By Aaron Kalb
Published on February 13, 2020
Meet TrustCheck: Your Spell Check for SQL or BI. Just like Spell Check prompts you as you’re writing—or like Waze nudges you as you’re driving—TrustCheck guides you to desired behavior while ensuring accuracy as you’re creating a query or a dashboard.
With TrustCheck, data analysts see color-coded visual cues whenever they use a questionable source, right in their natural workflow in real-time, whether they’re working in Alation Compose, in Tableau or in SalesForce Einstein Analytics. As a result, self-service analytics users instantly know whether the data asset or query logic they’re looking at is trustworthy or not. Alation’s TrustCheck technology enables a new and modern approach to agile data governance. TrustCheck is helping customers improve analytics behavior and ensure compliance, without restricting analytical agility. And, it recently received the 2018 Digital Innovation Award for Big Data from Ventana Research.

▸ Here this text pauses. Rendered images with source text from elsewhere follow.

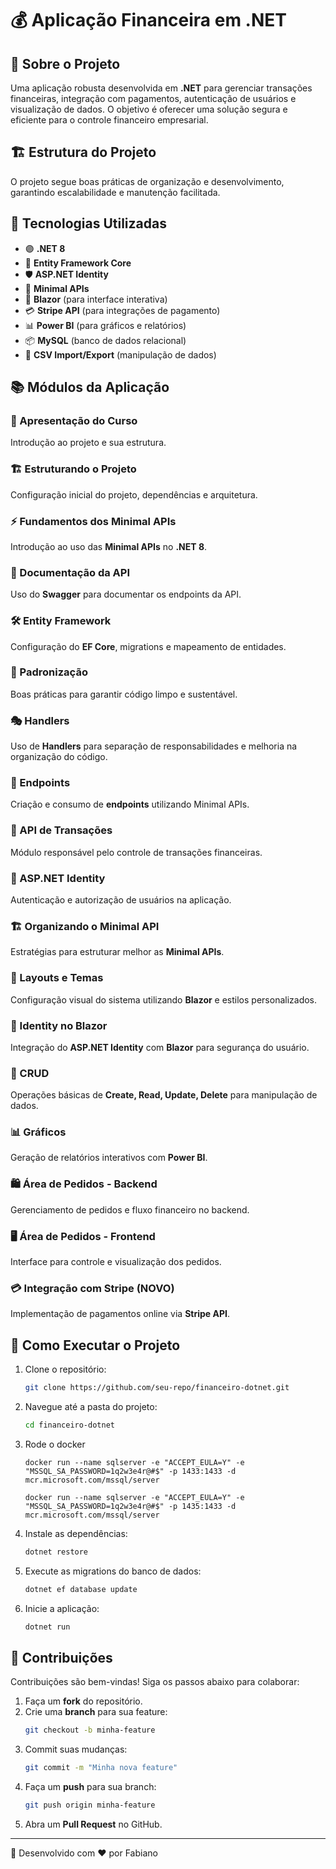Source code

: # 💰 Aplicação Financeira em .NET

## 📌 Sobre o Projeto

Uma aplicação robusta desenvolvida em **.NET** para gerenciar transações financeiras, integração com pagamentos, autenticação de usuários e visualização de dados. O objetivo é oferecer uma solução segura e eficiente para o controle financeiro empresarial.

## 🏗 Estrutura do Projeto

O projeto segue boas práticas de organização e desenvolvimento, garantindo escalabilidade e manutenção facilitada.

## 📖 Tecnologias Utilizadas

- 🟣 **.NET 8**
- 💾 **Entity Framework Core**
- 🛡 **ASP.NET Identity**
- 🔗 **Minimal APIs**
- 🎨 **Blazor** (para interface interativa)
- 💳 **Stripe API** (para integrações de pagamento)
- 📊 **Power BI** (para gráficos e relatórios)
- 📦 **MySQL** (banco de dados relacional)
- 📄 **CSV Import/Export** (manipulação de dados)

## 📚 Módulos da Aplicação

### 📌 Apresentação do Curso

Introdução ao projeto e sua estrutura.

### 🏗 Estruturando o Projeto

Configuração inicial do projeto, dependências e arquitetura.

### ⚡ Fundamentos dos Minimal APIs

Introdução ao uso das **Minimal APIs** no **.NET 8**.

### 📜 Documentação da API

Uso do **Swagger** para documentar os endpoints da API.

### 🛠 Entity Framework

Configuração do **EF Core**, migrations e mapeamento de entidades.

### 🎯 Padronização

Boas práticas para garantir código limpo e sustentável.

### 🎭 Handlers

Uso de **Handlers** para separação de responsabilidades e melhoria na organização do código.

### 🔄 Endpoints

Criação e consumo de **endpoints** utilizando Minimal APIs.

### 🔄 API de Transações

Módulo responsável pelo controle de transações financeiras.

### 🔑 ASP.NET Identity

Autenticação e autorização de usuários na aplicação.

### 🏗 Organizando o Minimal API

Estratégias para estruturar melhor as **Minimal APIs**.

### 🎨 Layouts e Temas

Configuração visual do sistema utilizando **Blazor** e estilos personalizados.

### 🔐 Identity no Blazor

Integração do **ASP.NET Identity** com **Blazor** para segurança do usuário.

### 📝 CRUD

Operações básicas de **Create, Read, Update, Delete** para manipulação de dados.

### 📊 Gráficos

Geração de relatórios interativos com **Power BI**.

### 🛍 Área de Pedidos - Backend

Gerenciamento de pedidos e fluxo financeiro no backend.

### 🖥 Área de Pedidos - Frontend

Interface para controle e visualização dos pedidos.

### 💳 Integração com Stripe (NOVO)

Implementação de pagamentos online via **Stripe API**.

## 🚀 Como Executar o Projeto

1. Clone o repositório:
   ```bash
   git clone https://github.com/seu-repo/financeiro-dotnet.git
   ```
2. Navegue até a pasta do projeto:
   ```bash
   cd financeiro-dotnet
   ```
3. Rode o docker

   ```
   docker run --name sqlserver -e "ACCEPT_EULA=Y" -e "MSSQL_SA_PASSWORD=1q2w3e4r@#$" -p 1433:1433 -d mcr.microsoft.com/mssql/server

   docker run --name sqlserver -e "ACCEPT_EULA=Y" -e "MSSQL_SA_PASSWORD=1q2w3e4r@#$" -p 1435:1433 -d mcr.microsoft.com/mssql/server

   ```

4. Instale as dependências:
   ```bash
   dotnet restore
   ```
5. Execute as migrations do banco de dados:

   ```bash
   dotnet ef database update
   ```

6. Inicie a aplicação:
   ```bash
   dotnet run
   ```

## 📌 Contribuições

Contribuições são bem-vindas! Siga os passos abaixo para colaborar:

1. Faça um **fork** do repositório.
2. Crie uma **branch** para sua feature:
   ```bash
   git checkout -b minha-feature
   ```
3. Commit suas mudanças:
   ```bash
   git commit -m "Minha nova feature"
   ```
4. Faça um **push** para sua branch:
   ```bash
   git push origin minha-feature
   ```
5. Abra um **Pull Request** no GitHub.

---

🚀 Desenvolvido com ❤️ por Fabiano
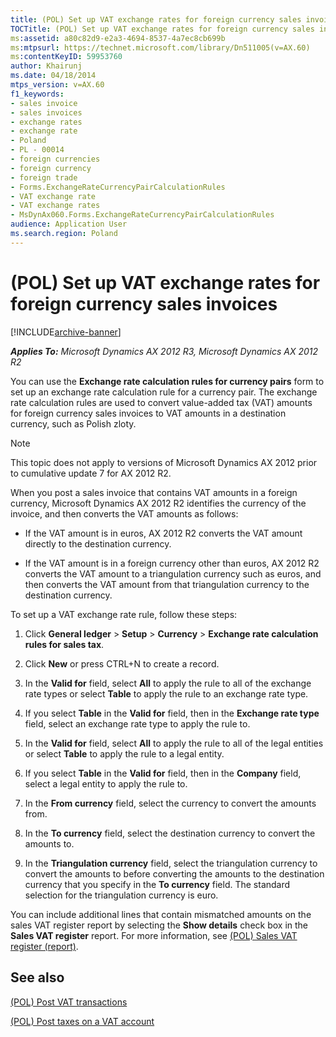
 ```yaml
---
title: (POL) Set up VAT exchange rates for foreign currency sales invoices
TOCTitle: (POL) Set up VAT exchange rates for foreign currency sales invoices
ms:assetid: a80c82d9-e2a3-4694-8537-4a7ec8cb699b
ms:mtpsurl: https://technet.microsoft.com/library/Dn511005(v=AX.60)
ms:contentKeyID: 59953760
author: Khairunj
ms.date: 04/18/2014
mtps_version: v=AX.60
f1_keywords:
- sales invoice
- sales invoices
- exchange rates
- exchange rate
- Poland
- PL - 00014
- foreign currencies
- foreign currency
- foreign trade
- Forms.ExchangeRateCurrencyPairCalculationRules
- VAT exchange rate
- VAT exchange rates
- MsDynAx060.Forms.ExchangeRateCurrencyPairCalculationRules
audience: Application User
ms.search.region: Poland
---
```


# (POL) Set up VAT exchange rates for foreign currency sales invoices 


[!INCLUDE[archive-banner](includes/archive-banner.md)]


_**Applies To:** Microsoft Dynamics AX 2012 R3, Microsoft Dynamics AX 2012 R2_

You can use the **Exchange rate calculation rules for currency pairs** form to set up an exchange rate calculation rule for a currency pair. The exchange rate calculation rules are used to convert value-added tax (VAT) amounts for foreign currency sales invoices to VAT amounts in a destination currency, such as Polish zloty.


> [!NOTE]
> <P>This topic does not apply to versions of Microsoft Dynamics AX 2012 prior to cumulative update 7 for AX 2012 R2.</P>



When you post a sales invoice that contains VAT amounts in a foreign currency, Microsoft Dynamics AX 2012 R2 identifies the currency of the invoice, and then converts the VAT amounts as follows:

  - If the VAT amount is in euros, AX 2012 R2 converts the VAT amount directly to the destination currency.

  - If the VAT amount is in a foreign currency other than euros, AX 2012 R2 converts the VAT amount to a triangulation currency such as euros, and then converts the VAT amount from that triangulation currency to the destination currency.

To set up a VAT exchange rate rule, follow these steps:

1.  Click **General ledger** \> **Setup** \> **Currency** \> **Exchange rate calculation rules for sales tax**.

2.  Click **New** or press CTRL+N to create a record.

3.  In the **Valid for** field, select **All** to apply the rule to all of the exchange rate types or select **Table** to apply the rule to an exchange rate type.

4.  If you select **Table** in the **Valid for** field, then in the **Exchange rate type** field, select an exchange rate type to apply the rule to.

5.  In the **Valid for** field, select **All** to apply the rule to all of the legal entities or select **Table** to apply the rule to a legal entity.

6.  If you select **Table** in the **Valid for** field, then in the **Company** field, select a legal entity to apply the rule to.

7.  In the **From currency** field, select the currency to convert the amounts from.

8.  In the **To currency** field, select the destination currency to convert the amounts to.

9.  In the **Triangulation currency** field, select the triangulation currency to convert the amounts to before converting the amounts to the destination currency that you specify in the **To currency** field. The standard selection for the triangulation currency is euro.

You can include additional lines that contain mismatched amounts on the sales VAT register report by selecting the **Show details** check box in the **Sales VAT register** report. For more information, see [(POL) Sales VAT register (report)](pol-sales-vat-register-report.md).

## See also

[(POL) Post VAT transactions](pol-post-vat-transactions.md)

[(POL) Post taxes on a VAT account](pol-post-taxes-on-a-vat-account.md)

I had the pleasure of chatting with Peter Burris of theCUBE about all things TrustCheck. Tune in to our conversation to learn about our award-winning technology. A transcript is also available below.
Peter: Hi, I’m Peter Burris, and welcome to another CUBE Conversation from theCUBE Studios in beautiful Palo Alto, California. Got a great conversation today. We’re going to be talking about some of the new advances that are associated with big data analytics and improving the rate at which human beings, people who actually work with data, can get more out of their data, be more certain about their data, and improve the social system that actually is dependent upon data. To do that, we’ve got Aaron Kalb of Alation here with us. Aaron is the co-founder and is VP of design and strategic initiatives. Aaron, welcome back to theCUBE.
Aaron: Thanks so much for having me, Peter.
Peter: So, then, let’s start this off. The concern that a lot of folks have when they think about analytics, big data, and the promise of some of these new advanced technologies is they see how they could be generating significant business value, but they observe that it often falls short. It falls short for technological reasons, you know, setting up the infrastructure is very, very, difficult. But we’ve started solving that by moving a lot of these workloads to the cloud. They also are discovering that the toolchains can be very complex, but they’re starting to solve that by working with companies with vision, like Alation, about how you can bring these things together more easily.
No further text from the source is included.